Looking beyond VCs for startup financing
On the Money
From the January 2, 2002 print edition
The ever-critical financial backing small businesses and new ventures rely upon to succeed can originate-despite the ubiquitous “VC” buzz-from an amazingly wide variety of capital-rich sources. Approximately $37 billion is on deposit in Colorado banks today and with diligent effort, planning and presentation; some of that venture backing could be yours.
That’s not to ignore some of Colorado’s VC-funding facts: billions of dollars in start-up and stage-two venture capital have been channeled into Front Range high-technology enterprises, making Colorado fifth in the nation for venture-capital-backed investments. And, despite the potential costs of vc funding-commissions, fees, owner-equity and other forms of reciprocal compensation-84 percent of all Colorado venture capital goes to the high-tech industry.
Cash is a commodity that commands its own price. Cash is the fertilizer that makes any new venture grow. Without the participation of venture capital firms providing this fertilizer, where can the new business owner turn for cash assistance in the early stages of the company’s life? The key words here are cash now, premium, and reward.
Don’t rule out (or forget) your family and friends when searching for investors. If you believe in your venture, and have a good business plan, your close contacts may be an excellent source of funding. However, be prepared to accept investments from your friends professionally. Execute proper promissory notes. You can find these legal forms in most office supply stores or on any number of dozens of web sites like www.uslegalforms.com.
If your company is a corporation, consider issuing stock under the private placement regulations. Do remember however that just because the investor is a relative, you are not exempt from the SEC regulations regarding equity issuance. To get started, first review SEC Regulation D which describes smaller private stock offerings at (www.SEC.gov).
Another very viable, but not often thought of source of capital is the sub-prime lending industry. You’ve probably seen the ads offering loans to people with less than perfect credit. These loans are usually backed by collateral such as automobiles or real estate. However, the sub-prime (also sometimes called non-conforming) lending arena is filled with companies who will loan money based upon non-traditional collateral, such as horse trailers, art collections, boats, and even livestock and farm crops.

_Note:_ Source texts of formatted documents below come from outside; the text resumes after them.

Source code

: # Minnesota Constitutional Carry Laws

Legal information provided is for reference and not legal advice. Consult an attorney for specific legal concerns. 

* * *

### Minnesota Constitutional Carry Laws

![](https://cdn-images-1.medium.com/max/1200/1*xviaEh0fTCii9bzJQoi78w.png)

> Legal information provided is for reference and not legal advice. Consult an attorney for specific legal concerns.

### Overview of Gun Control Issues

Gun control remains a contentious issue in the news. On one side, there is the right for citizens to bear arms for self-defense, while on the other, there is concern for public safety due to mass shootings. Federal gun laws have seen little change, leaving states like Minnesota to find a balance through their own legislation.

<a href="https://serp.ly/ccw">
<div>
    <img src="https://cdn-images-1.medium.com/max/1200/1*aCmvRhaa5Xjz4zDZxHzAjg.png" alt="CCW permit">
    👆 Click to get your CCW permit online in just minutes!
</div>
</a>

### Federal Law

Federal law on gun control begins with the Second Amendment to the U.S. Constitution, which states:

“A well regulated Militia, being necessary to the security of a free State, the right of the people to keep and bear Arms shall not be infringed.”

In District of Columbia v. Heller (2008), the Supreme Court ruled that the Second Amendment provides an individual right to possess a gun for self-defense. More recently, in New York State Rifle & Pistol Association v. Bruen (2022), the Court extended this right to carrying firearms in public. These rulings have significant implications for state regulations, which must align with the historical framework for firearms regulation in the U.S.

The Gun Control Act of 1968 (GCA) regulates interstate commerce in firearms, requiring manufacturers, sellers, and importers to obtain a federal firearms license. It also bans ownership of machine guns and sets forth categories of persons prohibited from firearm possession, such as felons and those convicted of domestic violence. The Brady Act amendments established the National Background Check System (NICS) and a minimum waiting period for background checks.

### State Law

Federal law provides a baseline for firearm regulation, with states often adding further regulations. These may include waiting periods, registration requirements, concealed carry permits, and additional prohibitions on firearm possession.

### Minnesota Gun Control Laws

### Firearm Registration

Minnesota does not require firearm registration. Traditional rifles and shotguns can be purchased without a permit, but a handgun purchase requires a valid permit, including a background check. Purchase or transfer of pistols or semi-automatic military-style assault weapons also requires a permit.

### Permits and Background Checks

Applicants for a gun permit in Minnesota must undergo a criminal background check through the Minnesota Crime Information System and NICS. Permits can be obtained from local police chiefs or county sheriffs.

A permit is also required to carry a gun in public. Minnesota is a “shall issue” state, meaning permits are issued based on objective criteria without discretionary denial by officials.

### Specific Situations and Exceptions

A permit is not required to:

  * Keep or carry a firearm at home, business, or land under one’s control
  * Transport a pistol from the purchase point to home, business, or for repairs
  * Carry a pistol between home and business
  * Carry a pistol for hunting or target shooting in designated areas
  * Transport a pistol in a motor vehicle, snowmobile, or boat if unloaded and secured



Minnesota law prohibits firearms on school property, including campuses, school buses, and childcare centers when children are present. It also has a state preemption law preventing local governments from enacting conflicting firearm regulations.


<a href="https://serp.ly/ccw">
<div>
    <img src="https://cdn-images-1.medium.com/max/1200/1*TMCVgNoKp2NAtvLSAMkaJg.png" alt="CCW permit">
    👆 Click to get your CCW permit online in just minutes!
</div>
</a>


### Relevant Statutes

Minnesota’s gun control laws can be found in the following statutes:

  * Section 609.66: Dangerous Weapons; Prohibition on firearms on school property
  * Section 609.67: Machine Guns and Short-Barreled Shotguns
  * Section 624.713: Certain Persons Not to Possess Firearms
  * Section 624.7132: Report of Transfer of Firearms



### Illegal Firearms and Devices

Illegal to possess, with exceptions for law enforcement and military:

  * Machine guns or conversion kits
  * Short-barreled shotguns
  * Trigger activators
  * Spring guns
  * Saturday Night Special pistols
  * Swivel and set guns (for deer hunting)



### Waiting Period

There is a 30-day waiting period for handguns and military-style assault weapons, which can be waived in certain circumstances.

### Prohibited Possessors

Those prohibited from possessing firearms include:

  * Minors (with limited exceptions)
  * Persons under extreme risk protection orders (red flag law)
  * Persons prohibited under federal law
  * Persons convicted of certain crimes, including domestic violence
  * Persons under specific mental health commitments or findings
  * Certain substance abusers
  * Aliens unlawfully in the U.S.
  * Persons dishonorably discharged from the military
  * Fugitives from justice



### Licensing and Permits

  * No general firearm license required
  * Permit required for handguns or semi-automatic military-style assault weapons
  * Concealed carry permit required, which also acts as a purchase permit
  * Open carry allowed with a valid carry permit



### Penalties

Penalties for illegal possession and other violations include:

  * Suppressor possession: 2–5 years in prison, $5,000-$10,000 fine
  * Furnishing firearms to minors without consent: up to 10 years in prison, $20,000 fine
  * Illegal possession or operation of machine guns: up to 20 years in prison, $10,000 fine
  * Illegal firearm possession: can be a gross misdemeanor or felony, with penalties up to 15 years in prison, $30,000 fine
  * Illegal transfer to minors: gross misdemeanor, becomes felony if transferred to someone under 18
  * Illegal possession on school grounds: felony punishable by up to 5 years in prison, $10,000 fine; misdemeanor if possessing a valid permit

Many of the people in the sub-prime industry are there because they have come to expect high returns from high risk ventures. Developing a personal relationship with a non-conforming lender could very well lead you to a source of start-up capital issued in exchange for equity. Search the web for “sub-prime finance” or “non-conforming lenders.” The results will encourage you.
Yes, you will pay a premium interest rate (21-35 percent) and you can expect an up-front fee (3-9 percent). However, because the people in this industry are used to high-risk activities, they will understand your situation far better than a federally or state-chartered bank.
One more capital source often left untapped is contract financing. Contract financing is frequently provided to businesses that do not produce their own products but rather contract out manufacturing and fulfillment to another company. Example: You have a valid Purchase Order from XYZ Company for 1,000 units @ $200 a unit. Your manufacturer tells you they will need $100,000 to produce and deliver.
With contract financing in place, the money is provided by the investor to have the product produced, insured and delivered to your customer. Fees tend to be higher and advances lower than with factoring because of the greater risk to the investor.
There are over 3,500 companies in the US that specialize in financing contracts. Exploring this avenue requires two things: that you have a bona-fide contract that will act as collateral, and that you are willing to pay a premium to have the cash now.
It may be an added bonus that many of the companies that finance contracts also operate in the “sub-prime” arena and therefore possess a higher tolerance for risk. Search for “contract financing” or “factoring” on the web to get started.
Equally important to know is that the same companies that provide financing for your contract may also be willing to finance your first customer’s contract with you. This could be a powerful sales tactic in obtaining your initial stream of business.
In addition to manufacturing contract financing, other types of contracts that are routinely financed include: trade school tuition, educational seminars, performance contracts with “payment upon completion” terms, and computer equipment leases. If your firm is involved with these products or services, make sure you have a contract financing source in place for your customers.
Turning over unconventional, or non-vc-funding rocks can often turn up money sources that aren’t necessarily those avenues creating the most buzz in lending circles. But then it is often those very unconventional-thinking ventures that enjoy the greatest success.